NEW YORK – Molecular testing firm Invitae said on Thursday that it has begun enrolling prostate cancer patients in a study to improve understanding of how current germline genetic testing guidelines facilitate identification of variants that can impact their care.
Invitae's nationwide study will enroll men diagnosed with prostate cancer who meet current genetic testing guidelines and those who don't. Researchers will track patients to gauge whether access to genetic information changes their treatment and care recommendations, and assess their experience with testing.
Current guidelines recommend germline assessments for men with metastatic or aggressive disease, or men with a family history of cancer.
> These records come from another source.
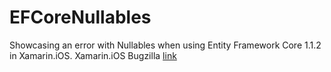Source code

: # EFCoreNullables
Showcasing an error with Nullables when using Entity Framework Core 1.1.2 in Xamarin.iOS.
Xamarin.iOS Bugzilla [link](https://bugzilla.xamarin.com/show_bug.cgi?id=58424)
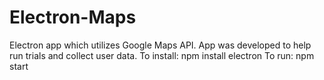 # Electron-Maps
Electron app which utilizes Google Maps API. App was developed to help run trials and collect user data. 
To install:
npm install electron
To run:
npm start

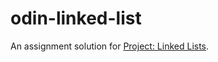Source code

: # odin-linked-list

An assignment solution for <a href="https://www.theodinproject.com/lessons/javascript-linked-lists">Project: Linked Lists</a>.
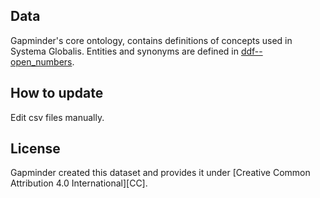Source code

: ## Data
Gapminder's core ontology, contains definitions of concepts used in Systema Globalis.
Entities and synonyms are defined in [ddf--open_numbers](https://github.com/open-numbers/ddf--open_numbers).

## How to update
Edit csv files manually.

## License
Gapminder created this dataset and provides it under [Creative Common Attribution 4.0 International][CC].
"Guidelines were established when testing was both more expensive and less accessible and don't address newer therapeutic approvals and trial literature for expanding therapeutic options, missing many patients whose clinical care and treatment choices could benefit from genetic information," said Neal Shore from the Carolina Urologic Research Center in South Carolina, and the principal investigator on the trial.
Recently, PARP inhibitors have been approved for men with prostate cancer who have deficiencies in homologous recombination repair pathways, or have mutations in BRCA1, BRCA2, MSH6, and other genes involved in DNA damage repair.
Invitae is focused on increasing access to such assessments and has been conducting research to encourage guidelines bodies to broaden testing criteria. At the American College of Medical Genetics and Genomics' virtual meeting earlier this year, the company presented data suggesting that a substantial proportion of men with actionable germline risk variants are being missed based on current guidelines.
"Simplifying and possibly expanding current testing guidelines would provide benefits for medical management of men with prostate cancer and offer opportunities for targeted therapies, including PARP inhibitors and qualification for clinical trials," Invitae Chief Medical Officer Robert Nussbaum said in a statement.